Extract all records. Keep each one exact.

--- START ---

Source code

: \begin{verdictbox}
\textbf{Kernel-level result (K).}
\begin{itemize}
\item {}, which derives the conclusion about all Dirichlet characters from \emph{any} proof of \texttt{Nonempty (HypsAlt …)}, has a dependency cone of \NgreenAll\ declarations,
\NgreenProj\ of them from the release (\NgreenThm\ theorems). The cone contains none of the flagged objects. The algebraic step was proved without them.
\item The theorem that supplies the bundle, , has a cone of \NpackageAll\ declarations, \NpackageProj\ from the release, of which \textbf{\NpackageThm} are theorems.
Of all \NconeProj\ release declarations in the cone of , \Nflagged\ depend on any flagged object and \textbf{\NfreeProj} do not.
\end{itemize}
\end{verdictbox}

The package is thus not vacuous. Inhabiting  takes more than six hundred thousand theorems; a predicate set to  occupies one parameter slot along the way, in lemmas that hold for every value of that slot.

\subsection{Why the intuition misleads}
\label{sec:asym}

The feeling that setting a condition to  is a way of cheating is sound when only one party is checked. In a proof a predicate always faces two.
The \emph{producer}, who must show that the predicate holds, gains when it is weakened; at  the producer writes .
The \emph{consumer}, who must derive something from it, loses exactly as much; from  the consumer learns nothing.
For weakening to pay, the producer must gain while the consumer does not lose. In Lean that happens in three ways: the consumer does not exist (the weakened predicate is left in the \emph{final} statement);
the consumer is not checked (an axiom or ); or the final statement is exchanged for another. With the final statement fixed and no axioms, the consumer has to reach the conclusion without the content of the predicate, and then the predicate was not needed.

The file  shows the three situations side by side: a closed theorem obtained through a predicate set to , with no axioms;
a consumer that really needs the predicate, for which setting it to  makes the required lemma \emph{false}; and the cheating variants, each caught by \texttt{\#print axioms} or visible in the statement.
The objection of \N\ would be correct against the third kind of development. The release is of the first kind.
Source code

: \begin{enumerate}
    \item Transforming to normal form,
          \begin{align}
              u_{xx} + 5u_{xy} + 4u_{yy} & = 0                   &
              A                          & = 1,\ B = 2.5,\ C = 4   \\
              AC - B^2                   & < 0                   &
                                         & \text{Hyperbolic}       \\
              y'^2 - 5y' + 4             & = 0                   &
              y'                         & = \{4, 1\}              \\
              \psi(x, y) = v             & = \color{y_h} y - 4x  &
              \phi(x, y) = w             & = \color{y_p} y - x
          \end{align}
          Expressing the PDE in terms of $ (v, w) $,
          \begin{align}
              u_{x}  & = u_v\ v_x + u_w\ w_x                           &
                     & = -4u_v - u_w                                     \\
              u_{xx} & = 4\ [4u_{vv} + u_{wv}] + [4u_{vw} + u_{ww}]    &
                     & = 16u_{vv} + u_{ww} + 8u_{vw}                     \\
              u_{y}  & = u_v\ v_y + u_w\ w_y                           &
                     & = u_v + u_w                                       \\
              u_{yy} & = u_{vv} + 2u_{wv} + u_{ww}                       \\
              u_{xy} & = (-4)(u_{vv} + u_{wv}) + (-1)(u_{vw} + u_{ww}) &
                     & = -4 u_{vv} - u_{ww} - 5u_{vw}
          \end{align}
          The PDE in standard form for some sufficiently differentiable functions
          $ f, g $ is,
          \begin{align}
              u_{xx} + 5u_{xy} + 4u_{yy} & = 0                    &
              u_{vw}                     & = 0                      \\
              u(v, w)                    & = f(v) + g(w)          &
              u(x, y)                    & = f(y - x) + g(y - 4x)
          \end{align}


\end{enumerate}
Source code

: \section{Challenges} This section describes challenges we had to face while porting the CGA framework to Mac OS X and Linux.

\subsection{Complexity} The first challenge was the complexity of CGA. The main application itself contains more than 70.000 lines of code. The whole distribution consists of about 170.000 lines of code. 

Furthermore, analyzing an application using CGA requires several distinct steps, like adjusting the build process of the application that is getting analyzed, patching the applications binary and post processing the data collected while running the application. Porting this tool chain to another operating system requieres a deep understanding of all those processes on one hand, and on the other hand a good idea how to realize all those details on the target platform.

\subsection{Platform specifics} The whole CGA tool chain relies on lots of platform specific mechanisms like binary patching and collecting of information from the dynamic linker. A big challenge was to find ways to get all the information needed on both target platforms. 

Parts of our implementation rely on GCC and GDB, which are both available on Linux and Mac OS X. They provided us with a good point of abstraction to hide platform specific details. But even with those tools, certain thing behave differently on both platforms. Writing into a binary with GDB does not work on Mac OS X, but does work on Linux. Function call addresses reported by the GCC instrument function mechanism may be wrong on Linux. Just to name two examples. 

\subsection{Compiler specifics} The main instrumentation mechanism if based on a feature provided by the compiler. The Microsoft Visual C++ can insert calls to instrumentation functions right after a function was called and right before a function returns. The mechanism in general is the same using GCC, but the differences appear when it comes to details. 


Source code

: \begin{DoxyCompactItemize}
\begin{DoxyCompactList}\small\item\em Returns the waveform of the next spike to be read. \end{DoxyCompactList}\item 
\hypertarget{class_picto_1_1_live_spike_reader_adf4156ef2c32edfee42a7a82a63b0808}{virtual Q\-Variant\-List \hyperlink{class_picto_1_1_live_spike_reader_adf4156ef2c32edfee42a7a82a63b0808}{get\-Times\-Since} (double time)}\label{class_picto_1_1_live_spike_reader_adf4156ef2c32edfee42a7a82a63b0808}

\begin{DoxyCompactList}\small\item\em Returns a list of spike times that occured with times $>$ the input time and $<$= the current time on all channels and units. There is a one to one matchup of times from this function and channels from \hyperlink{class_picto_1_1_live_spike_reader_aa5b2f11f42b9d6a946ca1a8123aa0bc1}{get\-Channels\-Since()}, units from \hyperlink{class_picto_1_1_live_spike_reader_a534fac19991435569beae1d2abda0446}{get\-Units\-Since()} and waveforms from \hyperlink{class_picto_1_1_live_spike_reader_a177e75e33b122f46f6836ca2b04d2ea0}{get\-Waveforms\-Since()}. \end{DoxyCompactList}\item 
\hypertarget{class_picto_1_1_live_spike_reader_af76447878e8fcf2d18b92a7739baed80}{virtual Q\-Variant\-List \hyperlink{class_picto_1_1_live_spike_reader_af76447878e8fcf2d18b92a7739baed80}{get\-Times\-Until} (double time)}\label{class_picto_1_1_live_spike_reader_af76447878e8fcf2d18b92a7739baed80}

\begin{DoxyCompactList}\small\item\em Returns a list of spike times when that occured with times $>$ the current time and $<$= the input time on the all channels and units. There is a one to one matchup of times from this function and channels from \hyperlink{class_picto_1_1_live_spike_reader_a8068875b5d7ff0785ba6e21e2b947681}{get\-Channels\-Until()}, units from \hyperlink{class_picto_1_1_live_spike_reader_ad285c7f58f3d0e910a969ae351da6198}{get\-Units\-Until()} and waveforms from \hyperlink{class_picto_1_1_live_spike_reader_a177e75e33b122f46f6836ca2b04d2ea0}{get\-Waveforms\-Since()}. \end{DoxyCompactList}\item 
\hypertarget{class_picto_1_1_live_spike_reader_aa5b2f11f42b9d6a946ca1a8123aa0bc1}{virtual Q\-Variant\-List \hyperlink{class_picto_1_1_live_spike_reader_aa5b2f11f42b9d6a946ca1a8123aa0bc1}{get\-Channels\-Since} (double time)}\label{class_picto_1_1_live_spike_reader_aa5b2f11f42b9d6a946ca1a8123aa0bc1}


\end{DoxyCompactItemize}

--- END ---

▶ **ANSWER SPACE**
Source code

: \begin{verdictbox}
\textbf{Kernel-level result (K).}
\begin{itemize}
\item {}, which derives the conclusion about all Dirichlet characters from \emph{any} proof of \texttt{Nonempty (HypsAlt …)}, has a dependency cone of \NgreenAll\ declarations,
\NgreenProj\ of them from the release (\NgreenThm\ theorems). The cone contains none of the flagged objects. The algebraic step was proved without them.
\item The theorem that supplies the bundle, , has a cone of \NpackageAll\ declarations, \NpackageProj\ from the release, of which \textbf{\NpackageThm} are theorems.
Of all \NconeProj\ release declarations in the cone of , \Nflagged\ depend on any flagged object and \textbf{\NfreeProj} do not.
\end{itemize}
\end{verdictbox}

The package is thus not vacuous. Inhabiting  takes more than six hundred thousand theorems; a predicate set to  occupies one parameter slot along the way, in lemmas that hold for every value of that slot.

\subsection{Why the intuition misleads}
\label{sec:asym}

The feeling that setting a condition to  is a way of cheating is sound when only one party is checked. In a proof a predicate always faces two.
The \emph{producer}, who must show that the predicate holds, gains when it is weakened; at  the producer writes .
The \emph{consumer}, who must derive something from it, loses exactly as much; from  the consumer learns nothing.
For weakening to pay, the producer must gain while the consumer does not lose. In Lean that happens in three ways: the consumer does not exist (the weakened predicate is left in the \emph{final} statement);
the consumer is not checked (an axiom or ); or the final statement is exchanged for another. With the final statement fixed and no axioms, the consumer has to reach the conclusion without the content of the predicate, and then the predicate was not needed.

The file  shows the three situations side by side: a closed theorem obtained through a predicate set to , with no axioms;
a consumer that really needs the predicate, for which setting it to  makes the required lemma \emph{false}; and the cheating variants, each caught by \texttt{\#print axioms} or visible in the statement.
The objection of \N\ would be correct against the third kind of development. The release is of the first kind.
Source code

: \begin{enumerate}
    \item Transforming to normal form,
          \begin{align}
              u_{xx} + 5u_{xy} + 4u_{yy} & = 0                   &
              A                          & = 1,\ B = 2.5,\ C = 4   \\
              AC - B^2                   & < 0                   &
                                         & \text{Hyperbolic}       \\
              y'^2 - 5y' + 4             & = 0                   &
              y'                         & = \{4, 1\}              \\
              \psi(x, y) = v             & = \color{y_h} y - 4x  &
              \phi(x, y) = w             & = \color{y_p} y - x
          \end{align}
          Expressing the PDE in terms of $ (v, w) $,
          \begin{align}
              u_{x}  & = u_v\ v_x + u_w\ w_x                           &
                     & = -4u_v - u_w                                     \\
              u_{xx} & = 4\ [4u_{vv} + u_{wv}] + [4u_{vw} + u_{ww}]    &
                     & = 16u_{vv} + u_{ww} + 8u_{vw}                     \\
              u_{y}  & = u_v\ v_y + u_w\ w_y                           &
                     & = u_v + u_w                                       \\
              u_{yy} & = u_{vv} + 2u_{wv} + u_{ww}                       \\
              u_{xy} & = (-4)(u_{vv} + u_{wv}) + (-1)(u_{vw} + u_{ww}) &
                     & = -4 u_{vv} - u_{ww} - 5u_{vw}
          \end{align}
          The PDE in standard form for some sufficiently differentiable functions
          $ f, g $ is,
          \begin{align}
              u_{xx} + 5u_{xy} + 4u_{yy} & = 0                    &
              u_{vw}                     & = 0                      \\
              u(v, w)                    & = f(v) + g(w)          &
              u(x, y)                    & = f(y - x) + g(y - 4x)
          \end{align}


\end{enumerate}
Source code

: \section{Challenges} This section describes challenges we had to face while porting the CGA framework to Mac OS X and Linux.

\subsection{Complexity} The first challenge was the complexity of CGA. The main application itself contains more than 70.000 lines of code. The whole distribution consists of about 170.000 lines of code. 

Furthermore, analyzing an application using CGA requires several distinct steps, like adjusting the build process of the application that is getting analyzed, patching the applications binary and post processing the data collected while running the application. Porting this tool chain to another operating system requieres a deep understanding of all those processes on one hand, and on the other hand a good idea how to realize all those details on the target platform.

\subsection{Platform specifics} The whole CGA tool chain relies on lots of platform specific mechanisms like binary patching and collecting of information from the dynamic linker. A big challenge was to find ways to get all the information needed on both target platforms. 

Parts of our implementation rely on GCC and GDB, which are both available on Linux and Mac OS X. They provided us with a good point of abstraction to hide platform specific details. But even with those tools, certain thing behave differently on both platforms. Writing into a binary with GDB does not work on Mac OS X, but does work on Linux. Function call addresses reported by the GCC instrument function mechanism may be wrong on Linux. Just to name two examples. 

\subsection{Compiler specifics} The main instrumentation mechanism if based on a feature provided by the compiler. The Microsoft Visual C++ can insert calls to instrumentation functions right after a function was called and right before a function returns. The mechanism in general is the same using GCC, but the differences appear when it comes to details. 


Source code

: \begin{DoxyCompactItemize}
\begin{DoxyCompactList}\small\item\em Returns the waveform of the next spike to be read. \end{DoxyCompactList}\item 
\hypertarget{class_picto_1_1_live_spike_reader_adf4156ef2c32edfee42a7a82a63b0808}{virtual Q\-Variant\-List \hyperlink{class_picto_1_1_live_spike_reader_adf4156ef2c32edfee42a7a82a63b0808}{get\-Times\-Since} (double time)}\label{class_picto_1_1_live_spike_reader_adf4156ef2c32edfee42a7a82a63b0808}

\begin{DoxyCompactList}\small\item\em Returns a list of spike times that occured with times $>$ the input time and $<$= the current time on all channels and units. There is a one to one matchup of times from this function and channels from \hyperlink{class_picto_1_1_live_spike_reader_aa5b2f11f42b9d6a946ca1a8123aa0bc1}{get\-Channels\-Since()}, units from \hyperlink{class_picto_1_1_live_spike_reader_a534fac19991435569beae1d2abda0446}{get\-Units\-Since()} and waveforms from \hyperlink{class_picto_1_1_live_spike_reader_a177e75e33b122f46f6836ca2b04d2ea0}{get\-Waveforms\-Since()}. \end{DoxyCompactList}\item 
\hypertarget{class_picto_1_1_live_spike_reader_af76447878e8fcf2d18b92a7739baed80}{virtual Q\-Variant\-List \hyperlink{class_picto_1_1_live_spike_reader_af76447878e8fcf2d18b92a7739baed80}{get\-Times\-Until} (double time)}\label{class_picto_1_1_live_spike_reader_af76447878e8fcf2d18b92a7739baed80}

\begin{DoxyCompactList}\small\item\em Returns a list of spike times when that occured with times $>$ the current time and $<$= the input time on the all channels and units. There is a one to one matchup of times from this function and channels from \hyperlink{class_picto_1_1_live_spike_reader_a8068875b5d7ff0785ba6e21e2b947681}{get\-Channels\-Until()}, units from \hyperlink{class_picto_1_1_live_spike_reader_ad285c7f58f3d0e910a969ae351da6198}{get\-Units\-Until()} and waveforms from \hyperlink{class_picto_1_1_live_spike_reader_a177e75e33b122f46f6836ca2b04d2ea0}{get\-Waveforms\-Since()}. \end{DoxyCompactList}\item 
\hypertarget{class_picto_1_1_live_spike_reader_aa5b2f11f42b9d6a946ca1a8123aa0bc1}{virtual Q\-Variant\-List \hyperlink{class_picto_1_1_live_spike_reader_aa5b2f11f42b9d6a946ca1a8123aa0bc1}{get\-Channels\-Since} (double time)}\label{class_picto_1_1_live_spike_reader_aa5b2f11f42b9d6a946ca1a8123aa0bc1}


\end{DoxyCompactItemize}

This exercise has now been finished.